◆ HOW TO COMPLETE THIS TASK
Your answer should be each line of the entries that contains the word "email", copied in full.

◆ INPUT DATA
====

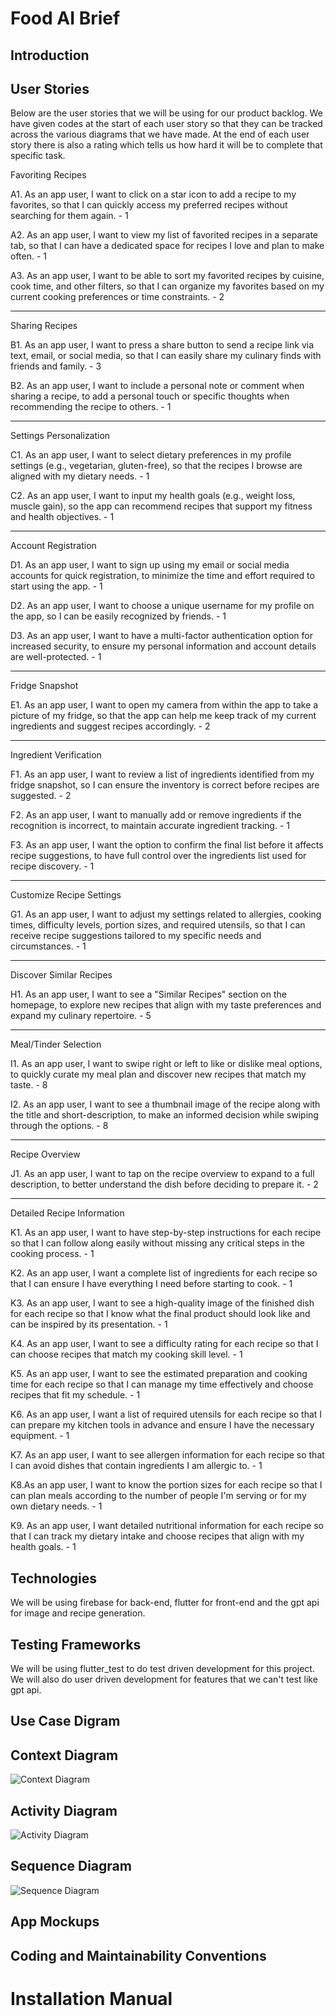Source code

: # Food AI Brief

## Introduction

## User Stories
Below are the user stories that we will be using for our product backlog. We have given codes at the start of each user story so that they can be tracked across the various diagrams that we have made. At the end of each user story there is also a rating which tells us how hard it will be to complete that specific task.

Favoriting Recipes

A1. As an app user, I want to click on a star icon to add a recipe to my favorites, so that I can quickly access my preferred recipes without searching for them again. - 1

A2. As an app user, I want to view my list of favorited recipes in a separate tab, so that I can have a dedicated space for recipes I love and plan to make often. - 1

A3. As an app user, I want to be able to sort my favorited recipes by cuisine, cook time, and other filters, so that I can organize my favorites based on my current cooking preferences or time constraints. - 2

---
Sharing Recipes

B1. As an app user, I want to press a share button to send a recipe link via text, email, or social media, so that I can easily share my culinary finds with friends and family.  - 3

B2. As an app user, I want to include a personal note or comment when sharing a recipe, to add a personal touch or specific thoughts when recommending the recipe to others. - 1

---
Settings Personalization

C1. As an app user, I want to select dietary preferences in my profile settings (e.g., vegetarian, gluten-free), so that the recipes I browse are aligned with my dietary needs. - 1

C2. As an app user, I want to input my health goals (e.g., weight loss, muscle gain), so the app can recommend recipes that support my fitness and health objectives. - 1

---
Account Registration

D1. As an app user, I want to sign up using my email or social media accounts for quick registration, to minimize the time and effort required to start using the app. - 1 

D2. As an app user, I want to choose a unique username for my profile on the app, so I can be easily recognized by friends. - 1

D3. As an app user, I want to have a multi-factor authentication option for increased security, to ensure my personal information and account details are well-protected.  - 1

---
Fridge Snapshot

E1. As an app user, I want to open my camera from within the app to take a picture of my fridge, so that the app can help me keep track of my current ingredients and suggest recipes accordingly. - 2

---
Ingredient Verification

F1. As an app user, I want to review a list of ingredients identified from my fridge snapshot, so I can ensure the inventory is correct before recipes are suggested. - 2  

F2. As an app user, I want to manually add or remove ingredients if the recognition is incorrect, to maintain accurate ingredient tracking. - 1

F3. As an app user, I want the option to confirm the final list before it affects recipe suggestions, to have full control over the ingredients list used for recipe discovery. - 1

---
Customize Recipe Settings

G1. As an app user, I want to adjust my settings related to allergies, cooking times, difficulty levels, portion sizes, and required utensils, so that I can receive recipe suggestions tailored to my specific needs and circumstances. - 1

---
Discover Similar Recipes

H1. As an app user, I want to see a "Similar Recipes" section on the homepage, to explore new recipes that align with my taste preferences and expand my culinary repertoire. - 5

---
Meal/Tinder Selection

I1. As an app user, I want to swipe right or left to like or dislike meal options, to quickly curate my meal plan and discover new recipes that match my taste. - 8

I2. As an app user, I want to see a thumbnail image of the recipe along with the title and short-description, to make an informed decision while swiping through the options. - 8

---
Recipe Overview

J1. As an app user, I want to tap on the recipe overview to expand to a full description, to better understand the dish before deciding to prepare it. - 2

---
Detailed Recipe Information

K1. As an app user, I want to have step-by-step instructions for each recipe so that I can follow along easily without missing any critical steps in the cooking process. - 1

K2. As an app user, I want a complete list of ingredients for each recipe so that I can ensure I have everything I need before starting to cook. - 1

K3. As an app user, I want to see a high-quality image of the finished dish for each recipe so that I know what the final product should look like and can be inspired by its presentation. - 1

K4. As an app user, I want to see a difficulty rating for each recipe so that I can choose recipes that match my cooking skill level. - 1

K5. As an app user, I want to see the estimated preparation and cooking time for each recipe so that I can manage my time effectively and choose recipes that fit my schedule. - 1

K6. As an app user, I want a list of required utensils for each recipe so that I can prepare my kitchen tools in advance and ensure I have the necessary equipment. - 1

K7. As an app user, I want to see allergen information for each recipe so that I can avoid dishes that contain ingredients I am allergic to. - 1

K8.As an app user, I want to know the portion sizes for each recipe so that I can plan meals according to the number of people I'm serving or for my own dietary needs. - 1

K9. As an app user, I want detailed nutritional information for each recipe so that I can track my dietary intake and choose recipes that align with my health goals. - 1

## Technologies
We will be using firebase for back-end, flutter for front-end and the gpt api for image and recipe generation.

## Testing Frameworks
We will be using flutter_test to do test driven development for this project. We will also do user driven development for features that we can't test like gpt api.

## Use Case Digram

## Context Diagram
![Context Diagram](assets/Food%20AI%20Context%20Diagram.PNG)
## Activity Diagram
![Activity Diagram](assets/Food%20AI%20Activity%20Diagram.png)
## Sequence Diagram
![Sequence Diagram](assets/Food%20AI%20Sequence%20Diagram%20(temp).png)
## App Mockups

## Coding and Maintainability Conventions

# Installation Manual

====

◆ SOLVED PROBLEM
B1. As an app user, I want to press a share button to send a recipe link via text, email, or social media, so that I can easily share my culinary finds with friends and family.  - 3
D1. As an app user, I want to sign up using my email or social media accounts for quick registration, to minimize the time and effort required to start using the app. - 1 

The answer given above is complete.